I'm looking for a fast / lossless / fix spaced compression algorithm for the following task.
I have an embedded system. Low memory / flash resource.
I want to generate a core dump for it and store the result in flash and / or suck it out over a slow serial line.
All I need essentially is the heap, stack, .data and .bss segments and a few memory mapped registers.
The device is a Leon Sparc Softcore.
Now this data as a couple of oddities which indicate that
- The usual LZW / Zlib / ... compression libraries won't do as well. (Not a natural language corpus).
- Sparcs are obsessive about alignment. ie. I can guarantee that every item in the .bss and .data segments is either (effectively) an 8, 16, 32 or 64 bit int aligned correspondingly at 8,16,32,64 bit address boundaries.
- I'd have to reserve a small fixed space for the compression code.
- It's a 32 bit machine with the size of the bss and data segments very much smaller than 4gb.

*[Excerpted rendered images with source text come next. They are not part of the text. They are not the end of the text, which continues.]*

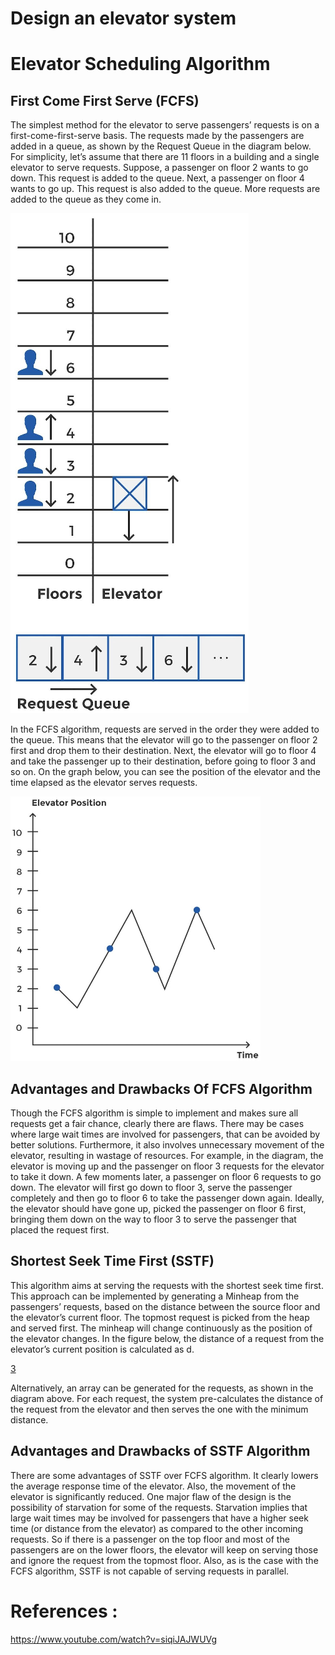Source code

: # Design an elevator system


# Elevator Scheduling Algorithm
## First Come First Serve (FCFS)
The simplest method for the elevator to serve passengers’ requests is on a first-come-first-serve basis. The requests made by the passengers are added in a queue, as shown by the Request Queue in the diagram below. 
For simplicity, let’s assume that there are 11 floors in a building and a single elevator to serve requests. Suppose, a passenger on floor 2 wants to go down. This request is added to the queue. Next, a passenger on floor 4 wants to go up. This request is also added to the queue. More requests are added to the queue as they come in.

![1](1.png?raw=true)

In the FCFS algorithm, requests are served in the order they were added to the queue. This means that the elevator will go to the passenger on floor 2 first and drop them to their destination. Next, the elevator will go to floor 4 and take the passenger up to their destination, before going to floor 3 and so on. On the graph below, you can see the position of the elevator and the time elapsed as the elevator serves requests.

![2](2.png?raw=true)

## Advantages and Drawbacks Of FCFS Algorithm
Though the FCFS algorithm is simple to implement and makes sure all requests get a fair chance, clearly there are flaws. There may be cases where large wait times are involved for passengers, that can be avoided by better solutions. Furthermore, it also involves unnecessary movement of the elevator, resulting in wastage of resources.
For example, in the diagram, the elevator is moving up and the passenger on floor 3 requests for the elevator to take it down. A few moments later, a passenger on floor 6 requests to go down. The elevator will first go down to floor 3, serve the passenger completely and then go to floor 6 to take the passenger down again. Ideally, the elevator should have gone up, picked the passenger on floor 6 first, bringing them down on the way to floor 3 to serve the passenger that placed the request first.


## Shortest Seek Time First (SSTF)
This algorithm aims at serving the requests with the shortest seek time first. This approach can be implemented by generating a Minheap from the passengers’ requests, based on the distance between the source floor and the elevator’s current floor. The topmost request is picked from the heap and served first. The minheap will change continuously as the position of the elevator changes. In the figure below, the distance of a request from the elevator’s current position is calculated as d.

[3](3.png?raw=true)

Alternatively, an array can be generated for the requests, as shown in the diagram above. For each request, the system pre-calculates the distance of the request from the elevator and then serves the one with the minimum distance.

## Advantages and Drawbacks of SSTF Algorithm
There are some advantages of SSTF over FCFS algorithm. It clearly lowers the average response time of the elevator. Also, the movement of the elevator is significantly reduced. One major flaw of the design is the possibility of starvation for some of the requests. Starvation implies that large wait times may be involved for passengers that have a higher seek time (or distance from the elevator) as compared to the other incoming requests. So if there is a passenger on the top floor and most of the passengers are on the lower floors, the elevator will keep on serving those and ignore the request from the topmost floor. Also, as is the case with the FCFS algorithm, SSTF is not capable of serving requests in parallel.

# References :
https://www.youtube.com/watch?v=siqiJAJWUVg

- Most 32 bit values in the system are addresses of symbols. ie. A very very small subset of the 4 gig possible values.
My current plan is to... Scan the entire .bss / .data segments and compute a complete histogram for 16 bit values.
From this I can get a perfect huffman encoding. But I suspect I can do a lot better contemplating the internal structure of 32 bit / 64 bit values. (eg. The variability in the most significant half of bits is much much much less than the variability of the least significant bits.)
And pointers / suggestions / existing work?